Zunächst ist bei der Ermittlung des Regelungsgehalts entsprechend §§ 133, 157 BGB auf den objektiven Empfängerhorizont abzustellen. Dem Bürger muss es unter zumutbarer Anstrengung seiner geistigen Kräfte möglich sein, eindeutig den jeweiligen Regelungsgehalt zu entnehmen; ist das der Fall, genügt die Regelung dem Bestimmtheitserfordernis, auch wenn Auslegungsbedürftigkeit besteht. Unbestimmt wäre eine Regelung dann, wenn gemessen am Empfängerhorizont überhaupt keine Regelung herauslesbar wäre oder verschiedene Interpretationsmöglichkeiten bestünden.

Anders als im Zivilrecht wird der objektive Empfängerhorizont bei der Auslegung hoheitlicher Regelungen jedoch relativiert: Zum Einen tritt an die Stelle einer rein objektiven eine gemischt objektiv-subjektive Betrachtungsweise. Das bedeutet, dass die Behörde den Anordnungssatz auch am zu erwartenden Horizont des konkreten Adressaten ausrichten muss. Eine weitere Besonderheit besteht darin, dass nicht nur die subjektive Unmöglichkeit, den Regelungsgehalt herauszulesen, regelungsschädlich ist, sondern auch eine subjektive Unzumutbarkeit. Daher wäre der Bestimmtheitsgrundsatz wohl auch dann verletzt, wenn die dem Adressaten abverlangte geistige Leistung das zumutbare Maß überschreiten würde. Nur insoweit spielt der Gesichtspunkt "Adressatenkomfort" eine Rolle. Der Bürger braucht indes nicht vor jeglichem Nachdenken bewahrt zu werden. Dabei dürfen an den Bürger je nach intellektueller Ausstattung mitunter auch höhere Anforderungen gestellt werden; es kommt auf den jeweiligen Einzelfall an.
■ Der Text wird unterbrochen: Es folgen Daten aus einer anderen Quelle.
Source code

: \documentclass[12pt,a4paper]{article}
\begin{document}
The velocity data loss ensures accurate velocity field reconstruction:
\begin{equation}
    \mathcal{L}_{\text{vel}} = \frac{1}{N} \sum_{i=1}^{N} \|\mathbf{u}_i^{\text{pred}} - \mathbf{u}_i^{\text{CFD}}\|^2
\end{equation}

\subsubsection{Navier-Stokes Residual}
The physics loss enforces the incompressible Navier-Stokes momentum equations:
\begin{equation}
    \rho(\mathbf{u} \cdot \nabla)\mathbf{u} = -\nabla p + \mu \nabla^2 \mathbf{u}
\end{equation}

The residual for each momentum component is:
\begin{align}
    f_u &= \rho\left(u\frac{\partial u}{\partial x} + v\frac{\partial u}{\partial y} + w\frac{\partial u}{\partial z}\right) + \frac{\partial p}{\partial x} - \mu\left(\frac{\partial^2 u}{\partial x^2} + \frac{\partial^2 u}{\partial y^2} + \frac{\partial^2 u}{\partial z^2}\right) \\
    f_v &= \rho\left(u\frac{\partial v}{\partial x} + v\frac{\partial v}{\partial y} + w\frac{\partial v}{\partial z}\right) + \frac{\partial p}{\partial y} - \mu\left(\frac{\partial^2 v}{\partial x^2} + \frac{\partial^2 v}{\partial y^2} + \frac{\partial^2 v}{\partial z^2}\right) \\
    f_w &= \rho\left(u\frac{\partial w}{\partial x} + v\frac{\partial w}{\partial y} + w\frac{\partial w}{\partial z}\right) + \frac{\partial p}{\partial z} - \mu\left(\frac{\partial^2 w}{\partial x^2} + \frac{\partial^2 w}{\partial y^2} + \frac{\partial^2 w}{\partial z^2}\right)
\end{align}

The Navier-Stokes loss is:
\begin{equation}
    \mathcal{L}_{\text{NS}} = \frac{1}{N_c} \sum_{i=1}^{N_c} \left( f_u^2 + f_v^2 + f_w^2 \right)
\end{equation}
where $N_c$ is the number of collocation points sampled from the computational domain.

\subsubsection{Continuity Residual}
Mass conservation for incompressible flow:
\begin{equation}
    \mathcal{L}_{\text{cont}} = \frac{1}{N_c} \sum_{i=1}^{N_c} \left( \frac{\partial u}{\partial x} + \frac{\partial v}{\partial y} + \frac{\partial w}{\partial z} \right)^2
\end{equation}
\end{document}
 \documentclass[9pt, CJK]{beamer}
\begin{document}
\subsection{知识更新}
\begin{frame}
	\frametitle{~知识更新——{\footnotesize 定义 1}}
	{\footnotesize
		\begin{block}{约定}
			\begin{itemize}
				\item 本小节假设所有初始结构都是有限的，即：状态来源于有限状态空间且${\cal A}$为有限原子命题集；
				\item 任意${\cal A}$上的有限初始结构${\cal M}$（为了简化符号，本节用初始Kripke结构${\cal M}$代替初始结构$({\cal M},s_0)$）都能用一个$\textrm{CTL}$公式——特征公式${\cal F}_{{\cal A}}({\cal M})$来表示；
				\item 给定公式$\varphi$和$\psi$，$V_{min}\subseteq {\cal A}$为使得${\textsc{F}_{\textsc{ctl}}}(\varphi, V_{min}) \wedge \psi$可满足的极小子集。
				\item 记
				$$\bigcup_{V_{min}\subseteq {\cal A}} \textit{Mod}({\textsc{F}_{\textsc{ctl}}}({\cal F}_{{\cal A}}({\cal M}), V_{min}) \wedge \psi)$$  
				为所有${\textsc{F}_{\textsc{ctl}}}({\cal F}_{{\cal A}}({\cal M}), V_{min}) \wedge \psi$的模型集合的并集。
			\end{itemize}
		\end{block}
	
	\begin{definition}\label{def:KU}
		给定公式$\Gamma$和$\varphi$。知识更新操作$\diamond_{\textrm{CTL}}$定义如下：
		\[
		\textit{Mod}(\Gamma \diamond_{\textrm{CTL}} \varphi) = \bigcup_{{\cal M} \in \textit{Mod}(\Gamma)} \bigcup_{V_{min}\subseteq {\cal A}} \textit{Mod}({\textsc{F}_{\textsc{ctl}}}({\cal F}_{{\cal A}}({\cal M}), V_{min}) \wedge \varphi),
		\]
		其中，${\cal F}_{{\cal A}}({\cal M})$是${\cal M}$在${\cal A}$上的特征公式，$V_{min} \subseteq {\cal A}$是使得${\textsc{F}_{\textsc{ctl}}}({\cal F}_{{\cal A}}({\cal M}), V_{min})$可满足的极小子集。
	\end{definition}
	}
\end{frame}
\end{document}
Offen bleiben kann, ob das Bestimmtheitsgebot bei gestaltenden oder feststellenden Verwaltungsakten - solche liegen hier vor - möglicherweise weniger streng zu interpretieren ist als bei Gebots- oder Verbotsverfügungen. Denn auch wenn man den strengen Maßstab anlegt, der für Gebots- und Verbotsverfügungen gilt, genügt die Regelung noch den Bestimmtheitsanforderungen. Beim Kläger ist kein Einkommen angerechnet worden ist. Der Berechnungsbogen, der dem Bewilligungsbescheid vom 21.12.2005 als Anlage beigegeben war, stellte sich deshalb für den Kläger außerordentlich übersichtlich dar. 30 v.H. der Regelleistung können leicht ausgerechnet werden; denn die Regelleistung wurde unmissverständlich angegeben und war dem Kläger natürlich auch so bekannt. Daraus hat der Kläger unschwer den Absenkungsbetrag entnehmen können. Zusammen mit dem ihm erteilten Hinweis, im Höchstfall würde die Absenkung 104 EUR betragen, war klar, dass es um 103,50 EUR ging. Für ihn war auch unschwer zu erkennen, dass der Auszahlungsbetrag deutlich darüber lag. Auf den konkreten Absenkungsbetrag zu kommen, war somit eine sehr einfache Rechnung (a.A. Landessozialgericht Nordrhein-Westfalen, Beschluss vom 26.11.2007 - L 7 B 258/07 AS ER). Im Hinblick auf die Aufhebungsentscheidung nach § 48 SGB X war nicht erforderlich, den Bescheid vom 21.12.2005 explizit zu nennen (a.A. Landessozialgericht Nordrhein-Westfalen, Beschluss vom 26.11.2007 - L 7 B 258/07 AS ER). Für den Kläger war evident, woran die Aufhebungsregelung angeknüpft hat. Den modifizierten Bescheid zu nennen, wäre der Beklagten zwar zu empfehlen gewesen, verkörpert aber kein unabdingbares Bestimmtheitserfordernis.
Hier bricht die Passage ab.